In Haas v. State (Alaska Ct. App. 1995) 897 P.2d 1333, the defendant was interviewed at a police station about a shooting at the Mush Inn that killed three people. (Id. at pp. 1333-1334.) The defendant initially admitted being at the scene but denied any involvement in the shooting. (Id. at p. 1334.) "However, as the interview progressed, the defendant stated that he strongly disliked the people at the Mush Inn because they were drug dealers. He said that he disliked the individuals because they had gotten his girlfriend 'doped up.' He began talking with the police officer about what might happen, hypothetically, if he admitted to being involved in the shootings. He indicated his belief that 'a guy would still go to jail for that.' The officer responded that he could not say that 'it would never happen' and that he was not in a position to make any promises. He told the defendant that it was in his interest to be truthful and to give his side of the story. In response to the defendant's question whether the officer was going to put him in jail 'today,' the officer assured him, 'I'm not going to arrest you today.
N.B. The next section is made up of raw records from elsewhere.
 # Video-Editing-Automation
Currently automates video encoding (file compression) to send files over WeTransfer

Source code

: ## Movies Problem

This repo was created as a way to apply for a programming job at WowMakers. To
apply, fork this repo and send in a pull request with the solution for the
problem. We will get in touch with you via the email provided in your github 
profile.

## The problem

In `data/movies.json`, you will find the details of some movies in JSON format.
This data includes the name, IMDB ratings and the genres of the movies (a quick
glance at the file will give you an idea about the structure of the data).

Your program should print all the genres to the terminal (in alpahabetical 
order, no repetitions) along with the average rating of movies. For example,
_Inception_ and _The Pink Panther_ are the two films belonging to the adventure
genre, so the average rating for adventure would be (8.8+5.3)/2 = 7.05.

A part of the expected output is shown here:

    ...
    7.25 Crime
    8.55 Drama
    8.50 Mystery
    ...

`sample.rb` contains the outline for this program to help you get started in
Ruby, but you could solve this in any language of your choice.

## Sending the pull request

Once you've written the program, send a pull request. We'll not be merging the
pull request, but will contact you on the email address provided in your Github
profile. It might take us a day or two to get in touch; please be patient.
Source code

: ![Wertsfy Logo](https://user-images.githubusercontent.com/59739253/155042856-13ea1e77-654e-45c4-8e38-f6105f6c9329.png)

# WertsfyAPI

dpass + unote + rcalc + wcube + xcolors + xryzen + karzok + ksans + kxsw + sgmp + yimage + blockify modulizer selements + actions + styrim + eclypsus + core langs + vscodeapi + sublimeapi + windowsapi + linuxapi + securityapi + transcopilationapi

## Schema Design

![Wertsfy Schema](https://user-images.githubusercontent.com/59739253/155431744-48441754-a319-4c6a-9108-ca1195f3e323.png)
That is not to say you won't be arrested.' The defendant then hypothetically suggested his involvement in the homicides and asked, 'Are you gonna take me to jail right now . . . arrest me?' The officer did not give him a direct answer." (Ibid.) The appellate court concluded the trial court "erred in determining that a reasonable person in the defendant's position would have felt free to leave" after the defendant "began to broadly hint that he was the one who had committed the homicides," "posed 'hypothetical' situations which strongly suggested his guilt," "asked the officer, "Are you gonna take me to jail right now . . . arrest me?'" and the officer ultimately "replied, 'I really don't know. I'd have to check . . . with my sergeant and with the district attorney.'" (Haas v. State, supra, 897 P.2d at p. 1336.)